==== Records to process

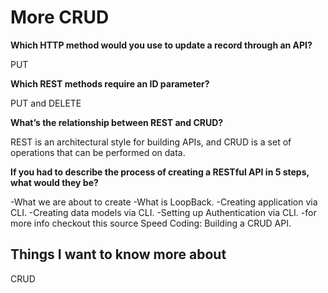 # More CRUD

**Which HTTP method would you use to update a record through an API?**

PUT

**Which REST methods require an ID parameter?**

PUT and DELETE

**What’s the relationship between REST and CRUD?**

REST is an architectural style for building APIs, and CRUD is a set of operations that can be performed on data.

**If you had to describe the process of creating a RESTful API in 5 steps, what would they be?**

-What we are about to create -What is LoopBack. 
-Creating application via CLI.
-Creating data models via CLI. 
-Setting up Authentication via CLI. 
-for more info checkout this source Speed Coding: Building a CRUD API.

## Things I want to know more about
CRUD
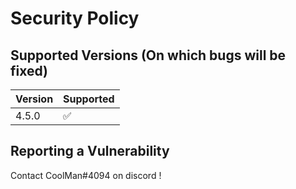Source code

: # Security Policy

## Supported Versions (On which bugs will be fixed)

| Version | Supported          |
| ------- | ------------------ |
| 4.5.0   | :white_check_mark: |

## Reporting a Vulnerability

Contact CoolMan#4094 on discord !
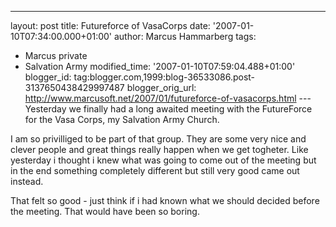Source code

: ---
layout: post
title: Futureforce of VasaCorps
date: '2007-01-10T07:34:00.000+01:00'
author: Marcus Hammarberg
tags:
  - Marcus private
  - Salvation Army
modified_time: '2007-01-10T07:59:04.488+01:00'
blogger_id: tag:blogger.com,1999:blog-36533086.post-3137650438429997487
blogger_orig_url: http://www.marcusoft.net/2007/01/futureforce-of-vasacorps.html ---
Yesterday we finally had a long awaited meeting with the FutureForce for
the Vasa Corps, my Salvation Army Church.

I am so privilliged to be part of that group. They are some very nice
and clever people and great things really happen when we get togheter.
Like yesterday i thought i knew what was going to come out of the
meeting but in the end something completely different but still very
good came out instead.

That felt so good - just think if i had known what we should decided
before the meeting. That would have been so boring.
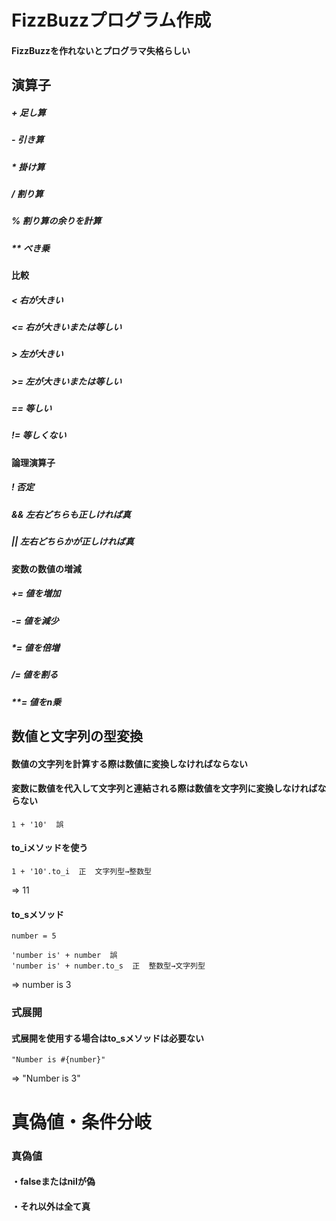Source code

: # FizzBuzzプログラム作成
#### FizzBuzzを作れないとプログラマ失格らしい

## 演算子

##### +  足し算

##### -  引き算

##### *  掛け算

##### /  割り算

##### %  割り算の余りを計算

##### ** べき乗

#### 比較
##### <  右が大きい

##### <= 右が大きいまたは等しい

##### >  左が大きい

##### >= 左が大きいまたは等しい

##### == 等しい

##### != 等しくない

#### 論理演算子
##### !  否定

##### && 左右どちらも正しければ真

##### || 左右どちらかが正しければ真


#### 変数の数値の増減
##### +=  値を増加

##### -=  値を減少

##### *=  値を倍増

##### /=  値を割る

##### **= 値をn乗


## 数値と文字列の型変換
#### 数値の文字列を計算する際は数値に変換しなければならない
#### 変数に数値を代入して文字列と連結される際は数値を文字列に変換しなければならない

    1 + '10'  誤
#### to_iメソッドを使う

    1 + '10'.to_i  正  文字列型→整数型
=> 11

#### to_sメソッド

    number = 5

    'number is' + number  誤
    'number is' + number.to_s  正  整数型→文字列型
=> number is 3

### 式展開
#### 式展開を使用する場合はto_sメソッドは必要ない

    "Number is #{number}"
=> "Number is 3"

# 真偽値・条件分岐
### 真偽値
#### ・falseまたはnilが偽
#### ・それ以外は全て真

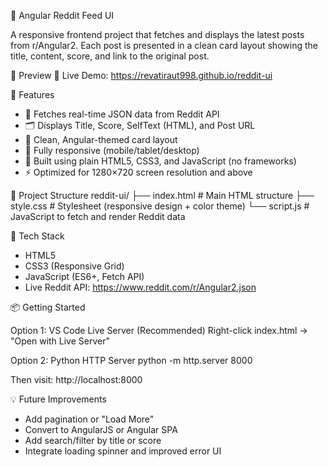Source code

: 🧠 Angular Reddit Feed UI

A responsive frontend project that fetches and displays the latest posts from r/Angular2. Each post is presented in a clean card layout showing the title, content, score, and link to the original post.

📸 Preview
🔗 Live Demo: https://revatiraut998.github.io/reddit-ui

🚀 Features
- 📡 Fetches real-time JSON data from Reddit API
- 🗂 Displays Title, Score, SelfText (HTML), and Post URL
- 🎨 Clean, Angular-themed card layout
- 📱 Fully responsive (mobile/tablet/desktop)
- 🧰 Built using plain HTML5, CSS3, and JavaScript (no frameworks)
- ⚡ Optimized for 1280×720 screen resolution and above

📁 Project Structure
reddit-ui/
├── index.html       # Main HTML structure
├── style.css        # Stylesheet (responsive design + color theme)
└── script.js        # JavaScript to fetch and render Reddit data

🧪 Tech Stack
- HTML5
- CSS3 (Responsive Grid)
- JavaScript (ES6+, Fetch API)
- Live Reddit API: https://www.reddit.com/r/Angular2.json

📦 Getting Started

Option 1: VS Code Live Server (Recommended)
Right-click index.html → "Open with Live Server"

Option 2: Python HTTP Server
python -m http.server 8000

Then visit: http://localhost:8000

💡 Future Improvements
- Add pagination or "Load More"
- Convert to AngularJS or Angular SPA
- Add search/filter by title or score
- Integrate loading spinner and improved error UI
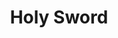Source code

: ---
title: "Holy Sword"

spell:
  schools:
    - name:        "Evocation"
      subschools:  []
      descriptors: ["Good"]
  classes:
    - name:  "Paladin"
      abbr:  "Pal"
      level: 4
  domains:
    - name:  "Glory"
      abbr:  "Glory"
      level: 5
  components:         [V, S]
  castingTime:        "1 standard action"
  range:              "Touch"
  target:             "Melee weapon touched"
  duration:           "1 round/level"
  savingThrow:        "None"
  spellResistance:    "No"
  description:        |
    This spell allows you to channel holy power into your sword, or any other melee weapon you choose. The weapon acts as a +5 holy weapon (+5 enhancement bonus on attack and damage rolls, extra {% die_roll 2 6 0 %} damage against evil opponents). It also emits a magic circle against evil effect (as the spell). If the magic circle ends, the sword creates a new one on your turn as a free action. The spell is automatically canceled 1 round after the weapon leaves your hand. You cannot have more than one holy sword at a time.

    If this spell is cast on a magic weapon, the powers of the spell supersede any that the weapon normally has, rendering the normal enhancement bonus and powers of the weapon inoperative for the duration of the spell. This spell is not cumulative with bless weapon or any other spell that might modify the weapon in any way.

    This spell does not work on artifacts.

    **Note:** A masterwork weapon's bonus to attack does not stack with an enhancement bonus to attack.
---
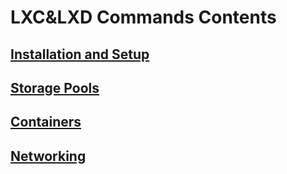 # LXC&LXD Commands Contents

## [Installation and Setup](https://github.com/Catchron/catchron-kb/blob/main/LXC%26LXD/LXC%26LXD%20Installation%20and%20Setup%20Commands.md)
## [Storage Pools](https://github.com/Catchron/catchron-kb/blob/main/LXC%26LXD/LXC%26LXD%20Storage%20Commands.md)
## [Containers](https://github.com/Catchron/catchron-kb/blob/main/LXC%26LXD/LXC%26LXD%20Containers.md)
## [Networking](https://github.com/Catchron/catchron-kb/blob/main/LXC%26LXD/LXC%26LXD%20Containers.md)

========

Copy out all of the data word for word. Do not carry over any picture.

 # More CRUD

**Which HTTP method would you use to update a record through an API?**

PUT

**Which REST methods require an ID parameter?**

PUT and DELETE

**What’s the relationship between REST and CRUD?**

REST is an architectural style for building APIs, and CRUD is a set of operations that can be performed on data.

**If you had to describe the process of creating a RESTful API in 5 steps, what would they be?**

-What we are about to create -What is LoopBack. 
-Creating application via CLI.
-Creating data models via CLI. 
-Setting up Authentication via CLI. 
-for more info checkout this source Speed Coding: Building a CRUD API.

## Things I want to know more about
CRUD
Source code

: # Security Policy

## Supported Versions (On which bugs will be fixed)

| Version | Supported          |
| ------- | ------------------ |
| 4.5.0   | :white_check_mark: |

## Reporting a Vulnerability

Contact CoolMan#4094 on discord !
Source code

: ---
layout: post
title: Futureforce of VasaCorps
date: '2007-01-10T07:34:00.000+01:00'
author: Marcus Hammarberg
tags:
  - Marcus private
  - Salvation Army
modified_time: '2007-01-10T07:59:04.488+01:00'
blogger_id: tag:blogger.com,1999:blog-36533086.post-3137650438429997487
blogger_orig_url: http://www.marcusoft.net/2007/01/futureforce-of-vasacorps.html ---
Yesterday we finally had a long awaited meeting with the FutureForce for
the Vasa Corps, my Salvation Army Church.

I am so privilliged to be part of that group. They are some very nice
and clever people and great things really happen when we get togheter.
Like yesterday i thought i knew what was going to come out of the
meeting but in the end something completely different but still very
good came out instead.

That felt so good - just think if i had known what we should decided
before the meeting. That would have been so boring.
Source code

: # FizzBuzzプログラム作成
#### FizzBuzzを作れないとプログラマ失格らしい

## 演算子

##### +  足し算

##### -  引き算

##### *  掛け算

##### /  割り算

##### %  割り算の余りを計算

##### ** べき乗

#### 比較
##### <  右が大きい

##### <= 右が大きいまたは等しい

##### >  左が大きい

##### >= 左が大きいまたは等しい

##### == 等しい

##### != 等しくない

#### 論理演算子
##### !  否定

##### && 左右どちらも正しければ真

##### || 左右どちらかが正しければ真


#### 変数の数値の増減
##### +=  値を増加

##### -=  値を減少

##### *=  値を倍増

##### /=  値を割る

##### **= 値をn乗


## 数値と文字列の型変換
#### 数値の文字列を計算する際は数値に変換しなければならない
#### 変数に数値を代入して文字列と連結される際は数値を文字列に変換しなければならない

    1 + '10'  誤
#### to_iメソッドを使う

    1 + '10'.to_i  正  文字列型→整数型
=> 11

#### to_sメソッド

    number = 5

    'number is' + number  誤
    'number is' + number.to_s  正  整数型→文字列型
=> number is 3

### 式展開
#### 式展開を使用する場合はto_sメソッドは必要ない

    "Number is #{number}"
=> "Number is 3"

# 真偽値・条件分岐
### 真偽値
#### ・falseまたはnilが偽
#### ・それ以外は全て真

Source code

: 🧠 Angular Reddit Feed UI

A responsive frontend project that fetches and displays the latest posts from r/Angular2. Each post is presented in a clean card layout showing the title, content, score, and link to the original post.

📸 Preview
🔗 Live Demo: https://revatiraut998.github.io/reddit-ui

🚀 Features
- 📡 Fetches real-time JSON data from Reddit API
- 🗂 Displays Title, Score, SelfText (HTML), and Post URL
- 🎨 Clean, Angular-themed card layout
- 📱 Fully responsive (mobile/tablet/desktop)
- 🧰 Built using plain HTML5, CSS3, and JavaScript (no frameworks)
- ⚡ Optimized for 1280×720 screen resolution and above

📁 Project Structure
reddit-ui/
├── index.html       # Main HTML structure
├── style.css        # Stylesheet (responsive design + color theme)
└── script.js        # JavaScript to fetch and render Reddit data

🧪 Tech Stack
- HTML5
- CSS3 (Responsive Grid)
- JavaScript (ES6+, Fetch API)
- Live Reddit API: https://www.reddit.com/r/Angular2.json

📦 Getting Started

Option 1: VS Code Live Server (Recommended)
Right-click index.html → "Open with Live Server"

Option 2: Python HTTP Server
python -m http.server 8000

Then visit: http://localhost:8000

💡 Future Improvements
- Add pagination or "Load More"
- Convert to AngularJS or Angular SPA
- Add search/filter by title or score
- Integrate loading spinner and improved error UI
Source code

: ---
title: "Holy Sword"

spell:
  schools:
    - name:        "Evocation"
      subschools:  []
      descriptors: ["Good"]
  classes:
    - name:  "Paladin"
      abbr:  "Pal"
      level: 4
  domains:
    - name:  "Glory"
      abbr:  "Glory"
      level: 5
  components:         [V, S]
  castingTime:        "1 standard action"
  range:              "Touch"
  target:             "Melee weapon touched"
  duration:           "1 round/level"
  savingThrow:        "None"
  spellResistance:    "No"
  description:        |
    This spell allows you to channel holy power into your sword, or any other melee weapon you choose. The weapon acts as a +5 holy weapon (+5 enhancement bonus on attack and damage rolls, extra {% die_roll 2 6 0 %} damage against evil opponents). It also emits a magic circle against evil effect (as the spell). If the magic circle ends, the sword creates a new one on your turn as a free action. The spell is automatically canceled 1 round after the weapon leaves your hand. You cannot have more than one holy sword at a time.

    If this spell is cast on a magic weapon, the powers of the spell supersede any that the weapon normally has, rendering the normal enhancement bonus and powers of the weapon inoperative for the duration of the spell. This spell is not cumulative with bless weapon or any other spell that might modify the weapon in any way.

    This spell does not work on artifacts.

    **Note:** A masterwork weapon's bonus to attack does not stack with an enhancement bonus to attack.
---
 # LXC&LXD Commands Contents

## [Installation and Setup](https://github.com/Catchron/catchron-kb/blob/main/LXC%26LXD/LXC%26LXD%20Installation%20and%20Setup%20Commands.md)
## [Storage Pools](https://github.com/Catchron/catchron-kb/blob/main/LXC%26LXD/LXC%26LXD%20Storage%20Commands.md)
## [Containers](https://github.com/Catchron/catchron-kb/blob/main/LXC%26LXD/LXC%26LXD%20Containers.md)
## [Networking](https://github.com/Catchron/catchron-kb/blob/main/LXC%26LXD/LXC%26LXD%20Containers.md)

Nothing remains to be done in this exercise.